Movies & TV

How to Save James Bond

5 ways to refresh the franchise

With Daniel Craig supposedly hanging up his tux after Bond 25, debate continues to rage over who should replace him. Well, ‘rage’ might be an overstatement – but it trundles along, bursting into life every time a brown-haired actor even looks at a dinner jacket.

The thing is, breathless fans and headline-baiting bookies are so obsessed with who should play Bond that they ignore the real question: how do we freshen up the franchise as a whole in the post-Craig era?

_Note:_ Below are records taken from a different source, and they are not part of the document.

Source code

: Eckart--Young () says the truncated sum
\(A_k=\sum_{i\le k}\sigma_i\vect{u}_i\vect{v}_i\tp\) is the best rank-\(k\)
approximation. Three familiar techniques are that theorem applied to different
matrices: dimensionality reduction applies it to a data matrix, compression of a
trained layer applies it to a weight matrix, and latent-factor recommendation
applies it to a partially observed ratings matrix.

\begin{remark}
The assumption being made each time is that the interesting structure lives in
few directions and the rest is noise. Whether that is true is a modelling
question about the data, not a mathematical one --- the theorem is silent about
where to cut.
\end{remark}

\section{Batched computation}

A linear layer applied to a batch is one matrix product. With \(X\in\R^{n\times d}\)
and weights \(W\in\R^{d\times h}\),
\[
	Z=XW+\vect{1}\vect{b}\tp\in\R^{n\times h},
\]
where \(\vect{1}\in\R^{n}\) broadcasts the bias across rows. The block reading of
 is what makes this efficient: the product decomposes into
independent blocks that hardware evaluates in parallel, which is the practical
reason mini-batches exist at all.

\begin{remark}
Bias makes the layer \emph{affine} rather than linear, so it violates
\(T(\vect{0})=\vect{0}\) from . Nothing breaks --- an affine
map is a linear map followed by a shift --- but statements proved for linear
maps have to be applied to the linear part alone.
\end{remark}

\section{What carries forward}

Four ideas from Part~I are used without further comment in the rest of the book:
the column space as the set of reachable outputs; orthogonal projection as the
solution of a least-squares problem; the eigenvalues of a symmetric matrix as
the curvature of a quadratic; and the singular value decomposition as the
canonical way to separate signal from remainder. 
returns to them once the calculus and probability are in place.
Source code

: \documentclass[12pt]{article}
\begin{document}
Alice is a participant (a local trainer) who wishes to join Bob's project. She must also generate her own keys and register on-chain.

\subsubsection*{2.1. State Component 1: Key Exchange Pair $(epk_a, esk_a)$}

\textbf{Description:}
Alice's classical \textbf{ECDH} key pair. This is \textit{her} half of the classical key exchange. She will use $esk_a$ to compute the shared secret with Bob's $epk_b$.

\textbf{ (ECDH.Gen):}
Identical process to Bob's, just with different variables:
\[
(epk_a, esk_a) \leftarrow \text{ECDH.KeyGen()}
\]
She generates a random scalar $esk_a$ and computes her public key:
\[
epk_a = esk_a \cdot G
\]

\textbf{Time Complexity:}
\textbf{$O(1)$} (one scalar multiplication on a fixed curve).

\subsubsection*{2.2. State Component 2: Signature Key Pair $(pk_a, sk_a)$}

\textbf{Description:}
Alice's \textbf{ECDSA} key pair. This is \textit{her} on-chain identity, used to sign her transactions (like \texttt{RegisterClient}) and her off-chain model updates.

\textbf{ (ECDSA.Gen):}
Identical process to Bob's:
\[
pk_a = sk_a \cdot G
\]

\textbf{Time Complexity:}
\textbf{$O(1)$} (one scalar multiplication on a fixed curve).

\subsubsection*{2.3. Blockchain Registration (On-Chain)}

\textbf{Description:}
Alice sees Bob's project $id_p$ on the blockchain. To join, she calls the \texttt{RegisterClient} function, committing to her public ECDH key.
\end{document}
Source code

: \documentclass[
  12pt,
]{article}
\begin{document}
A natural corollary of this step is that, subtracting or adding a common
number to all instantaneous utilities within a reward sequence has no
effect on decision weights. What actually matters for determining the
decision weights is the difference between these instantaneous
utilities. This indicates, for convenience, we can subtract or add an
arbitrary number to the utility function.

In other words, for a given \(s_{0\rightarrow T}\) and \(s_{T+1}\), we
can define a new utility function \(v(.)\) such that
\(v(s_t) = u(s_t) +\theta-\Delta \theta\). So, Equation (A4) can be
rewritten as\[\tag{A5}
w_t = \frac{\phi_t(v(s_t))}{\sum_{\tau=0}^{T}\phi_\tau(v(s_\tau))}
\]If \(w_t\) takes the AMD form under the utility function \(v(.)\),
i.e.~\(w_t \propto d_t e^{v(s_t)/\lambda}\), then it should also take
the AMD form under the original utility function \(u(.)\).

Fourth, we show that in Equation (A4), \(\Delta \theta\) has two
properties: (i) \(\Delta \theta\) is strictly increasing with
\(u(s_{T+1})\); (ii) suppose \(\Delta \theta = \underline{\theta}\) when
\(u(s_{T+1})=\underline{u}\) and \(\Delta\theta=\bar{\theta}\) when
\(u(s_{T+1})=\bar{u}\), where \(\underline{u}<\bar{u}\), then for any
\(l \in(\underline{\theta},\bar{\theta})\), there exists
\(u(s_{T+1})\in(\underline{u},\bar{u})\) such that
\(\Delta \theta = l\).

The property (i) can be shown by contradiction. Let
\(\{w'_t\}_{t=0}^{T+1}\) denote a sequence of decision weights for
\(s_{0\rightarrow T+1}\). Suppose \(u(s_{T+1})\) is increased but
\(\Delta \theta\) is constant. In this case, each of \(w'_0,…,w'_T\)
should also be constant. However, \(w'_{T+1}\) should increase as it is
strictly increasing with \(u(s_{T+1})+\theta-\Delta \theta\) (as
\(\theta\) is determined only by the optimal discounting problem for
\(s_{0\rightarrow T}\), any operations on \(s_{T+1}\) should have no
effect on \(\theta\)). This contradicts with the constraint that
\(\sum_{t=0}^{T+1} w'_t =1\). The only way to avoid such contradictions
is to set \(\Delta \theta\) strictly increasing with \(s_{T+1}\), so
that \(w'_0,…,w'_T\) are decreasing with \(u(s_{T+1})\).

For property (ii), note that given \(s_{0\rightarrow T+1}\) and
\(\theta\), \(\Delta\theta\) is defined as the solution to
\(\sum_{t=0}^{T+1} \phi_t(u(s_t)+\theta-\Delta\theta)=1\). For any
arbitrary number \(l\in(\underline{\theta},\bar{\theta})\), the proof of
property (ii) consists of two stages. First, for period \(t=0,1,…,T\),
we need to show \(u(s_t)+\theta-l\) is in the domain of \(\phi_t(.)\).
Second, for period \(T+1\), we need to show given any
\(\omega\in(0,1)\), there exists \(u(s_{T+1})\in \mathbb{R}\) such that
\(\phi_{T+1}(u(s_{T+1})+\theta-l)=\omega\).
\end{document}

We have some suggestions...

Do an origin story

Is James Bond cool? James Bond is not cool. Even setting aside his toxic workplace conduct (inappropriate comments, murder, snark etc), modern 007 is just too aloof and dour. Great for when he’s trading quips with cyber-terrorists, less so when a mutual friend pops to the loo and you’re stuck with him at the pub.

You know who is cool? James Bond Jr, his mildly popular nineties cartoon nephew. Let’s look at the facts, shall we? Proto-Pat Sharpe mullet: cool. Going to an English boarding school full of moustachioed American wrestlers: admittedly, less cool. Single-handedly fighting a terrorist organisation known simply as SCUM: very, very, very cool.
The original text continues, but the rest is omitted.